Microsoft and the Linux Foundation have penned a joint letter to the American Law Institute, in opposition to its proposal to create an implied warranty that software goods ship with “no material defects”.
The odd coupling between the openista group and software multinational came about over a common beef the two parties had with the ALI.
In the letter, dated 14 May, Microsoft and the Linux Foundation asked the ALI “to delay adoption of its Principles of the Law of Software Contracts… to allow for wider consultation with affected parties, including developers and distributors of software.”
The proposals outlined by the ALI “interfere with the natural operation of open source licenses and commercial licenses as well by creating implied warranties that could result in a tremendous amount of unnecessary litigation, which would undermine the sharing of technology,” wrote Linux Foundation executive director Jim Zemlin.

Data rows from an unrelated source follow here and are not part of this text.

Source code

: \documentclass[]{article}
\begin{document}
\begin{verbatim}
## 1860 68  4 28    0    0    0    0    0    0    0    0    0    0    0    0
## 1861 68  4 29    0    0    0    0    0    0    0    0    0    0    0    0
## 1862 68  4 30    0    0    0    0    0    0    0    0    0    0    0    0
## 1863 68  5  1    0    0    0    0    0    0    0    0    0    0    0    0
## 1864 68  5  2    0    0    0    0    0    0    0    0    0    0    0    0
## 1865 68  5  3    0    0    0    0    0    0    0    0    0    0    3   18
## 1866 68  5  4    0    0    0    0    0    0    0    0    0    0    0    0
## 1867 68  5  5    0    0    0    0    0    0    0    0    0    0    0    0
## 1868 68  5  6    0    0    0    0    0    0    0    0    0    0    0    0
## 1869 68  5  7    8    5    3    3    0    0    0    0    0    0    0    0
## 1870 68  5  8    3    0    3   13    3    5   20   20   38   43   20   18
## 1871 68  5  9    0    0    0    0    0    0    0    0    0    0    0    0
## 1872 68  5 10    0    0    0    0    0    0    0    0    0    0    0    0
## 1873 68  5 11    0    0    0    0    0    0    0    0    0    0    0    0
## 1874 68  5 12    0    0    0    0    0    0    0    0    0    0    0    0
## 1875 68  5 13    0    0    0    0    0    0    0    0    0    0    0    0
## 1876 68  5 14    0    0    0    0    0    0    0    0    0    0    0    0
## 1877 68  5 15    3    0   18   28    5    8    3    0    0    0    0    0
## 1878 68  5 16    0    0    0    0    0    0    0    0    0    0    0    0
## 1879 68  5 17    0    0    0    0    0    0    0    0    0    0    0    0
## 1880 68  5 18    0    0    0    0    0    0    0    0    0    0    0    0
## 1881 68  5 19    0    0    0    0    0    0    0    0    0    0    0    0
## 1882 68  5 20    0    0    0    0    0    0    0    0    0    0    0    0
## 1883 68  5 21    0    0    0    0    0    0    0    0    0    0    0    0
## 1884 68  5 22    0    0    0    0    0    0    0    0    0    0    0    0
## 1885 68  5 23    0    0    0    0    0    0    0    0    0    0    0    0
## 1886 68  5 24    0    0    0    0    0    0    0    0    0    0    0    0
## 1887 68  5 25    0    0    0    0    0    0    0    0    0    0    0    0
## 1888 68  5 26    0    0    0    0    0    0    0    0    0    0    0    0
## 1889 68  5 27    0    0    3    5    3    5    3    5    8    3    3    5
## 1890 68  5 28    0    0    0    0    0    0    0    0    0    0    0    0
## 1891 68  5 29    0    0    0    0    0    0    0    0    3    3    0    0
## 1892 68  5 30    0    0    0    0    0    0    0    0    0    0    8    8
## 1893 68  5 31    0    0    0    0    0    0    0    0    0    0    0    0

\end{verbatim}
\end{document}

Microsoft’s deputy general counsel Horacio Gutierrez, who in the past has accused the free and open source software community of violating no less than 235 Microsoft patents, preferred to highlight the bottom line in Redmond’s argument against the ALI’s principles.
“Microsoft and the Linux Foundation believe that certain provisions do not reflect existing law and could disrupt the well-functioning software market for businesses and consumers, as well as create uncertainty for software developers,” he chimed yesterday.
Gutierrez also took the opportunity to reach out to the open source community, which in the past has given Microsoft and its locked down approach to software interoperability a frosty reception, at best.
“The mere fact that the Linux Foundation and Microsoft are joining forces may be viewed by some as remarkable, given that our differences receive far more public attention than when our interests converge,” he noted.
“I hope that this represents just one of many opportunities to collaborate with the Linux Foundation and others going forward,” said Gutierrez. “We have a lot more we can do together.”
However, the tone was markedly different earlier this year when Microsoft threw a sueball at TomTom, which was the first of its kind against a company that implements the Linux kernel in its technology.
The two firms later settled the legal dispute in a five-year agreement that will see the GPS maker pay Microsoft for coverage under the five car navigation and three file management patents cited in the February suit brought by Redmond.